Solr index fetcher
Retrieves the most recent / current Solr index version via the Solr HTTP API. This occurs concurrently, so that downloads do not block or slow down the process for large indeces.
Golang allows your OS buffers to handle the file downloads as it prefers. Whether this be in memory or buffered out to a tmp file, it's your OS decision on whether or not it keeps the entire thing in memory. Note that when writing to output files, this memory is not duplicated to the tune of the file size, as io.Copy writes 32MB per buffer at a time, which means at any given time your overhead should only be 128MB, along with channel etc. overhead, and whatever your OS adds for the file downloads.
Implementation and Dependencies
This script was built with Go 1.2.1, and is suitable for retrieving the latest version of a Solr instance's index.
By default, the script will only use 1/2 of your cores for concurrency; ie: if you have 8 cores, you will get 4 workers.

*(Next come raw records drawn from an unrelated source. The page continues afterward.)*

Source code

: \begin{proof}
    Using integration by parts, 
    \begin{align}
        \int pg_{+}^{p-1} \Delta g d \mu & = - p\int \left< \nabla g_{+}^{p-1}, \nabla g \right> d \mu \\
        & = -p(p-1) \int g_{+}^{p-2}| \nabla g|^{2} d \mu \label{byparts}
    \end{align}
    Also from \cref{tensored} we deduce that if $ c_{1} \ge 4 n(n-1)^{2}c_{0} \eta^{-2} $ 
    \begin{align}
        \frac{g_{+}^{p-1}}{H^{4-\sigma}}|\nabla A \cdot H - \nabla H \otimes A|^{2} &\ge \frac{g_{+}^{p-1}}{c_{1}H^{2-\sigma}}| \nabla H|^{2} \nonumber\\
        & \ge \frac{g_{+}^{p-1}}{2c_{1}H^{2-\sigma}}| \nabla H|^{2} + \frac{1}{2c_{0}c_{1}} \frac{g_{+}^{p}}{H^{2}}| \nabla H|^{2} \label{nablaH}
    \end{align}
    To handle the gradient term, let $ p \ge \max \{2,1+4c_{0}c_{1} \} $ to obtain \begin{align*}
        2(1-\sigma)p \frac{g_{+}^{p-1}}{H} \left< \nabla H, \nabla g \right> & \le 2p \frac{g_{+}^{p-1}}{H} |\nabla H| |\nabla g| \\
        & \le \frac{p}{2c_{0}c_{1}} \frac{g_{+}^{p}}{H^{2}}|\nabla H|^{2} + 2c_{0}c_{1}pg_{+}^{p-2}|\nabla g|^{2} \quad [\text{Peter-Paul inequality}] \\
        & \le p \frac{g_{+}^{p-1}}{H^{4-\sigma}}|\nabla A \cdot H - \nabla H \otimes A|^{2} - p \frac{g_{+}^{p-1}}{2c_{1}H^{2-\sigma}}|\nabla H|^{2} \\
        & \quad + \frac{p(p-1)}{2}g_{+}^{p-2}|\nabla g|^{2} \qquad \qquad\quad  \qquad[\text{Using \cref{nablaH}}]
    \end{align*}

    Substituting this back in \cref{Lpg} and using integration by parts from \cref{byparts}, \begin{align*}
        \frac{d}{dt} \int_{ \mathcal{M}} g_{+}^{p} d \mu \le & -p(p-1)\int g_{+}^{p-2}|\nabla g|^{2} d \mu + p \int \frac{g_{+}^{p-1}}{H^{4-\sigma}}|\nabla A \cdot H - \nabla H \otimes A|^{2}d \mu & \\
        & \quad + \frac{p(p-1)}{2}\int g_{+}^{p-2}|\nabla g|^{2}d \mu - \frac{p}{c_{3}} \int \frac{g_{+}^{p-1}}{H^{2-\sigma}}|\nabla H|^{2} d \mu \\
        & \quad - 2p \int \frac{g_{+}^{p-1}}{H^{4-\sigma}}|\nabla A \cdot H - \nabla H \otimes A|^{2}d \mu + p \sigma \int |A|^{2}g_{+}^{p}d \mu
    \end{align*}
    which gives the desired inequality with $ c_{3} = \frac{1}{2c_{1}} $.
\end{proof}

Works flawlessly with Solr 4.6.1, and should work just as well with any version of Solr that implements the same HTTP API and answers queries using the same XML response format.
Build
go build solr-fetch.go
Usage
Options:
-l=<URL to Solr Admin page>
-o=<Output Path for the downloaded Solr Index>
Example:
localhost:solr-fetch Mo$ ./solr-fetch -l=http://172.20.20.20:8983/solr -o=/var/lib/solr/backup
2014/06/01 09:05:15 Beginning fetch of Solr index...
2014/06/01 09:05:15 {Url:http://172.20.20.20:8983/solr/replication?command=filecontent&file=segments_d&generation=13&indexversion=1401508582278&wt=filestream StatusCode:200}
...
localhost:solr-fetch Mo$ ls results/
_8.fdt _8.si _8_Lucene41_0.pos
_8.fdx _8.tvd _8_Lucene41_0.tim
_8.fnm _8.tvx _8_Lucene41_0.tip
_8.nvd _8_1.del segments_d
_8.nvm _8_Lucene41_0.doc
Notes/TODO
Not implemented:
- A friendly delay between requests to the Solr server. Solr has no problem fetching these requests in development without delay, though this could change as pressure on the Solr server increases.
- Clear and retry download in the event of a failure for any N number of attempts requested by CLI.
- Health check Solr server before beginning process of document retrieval.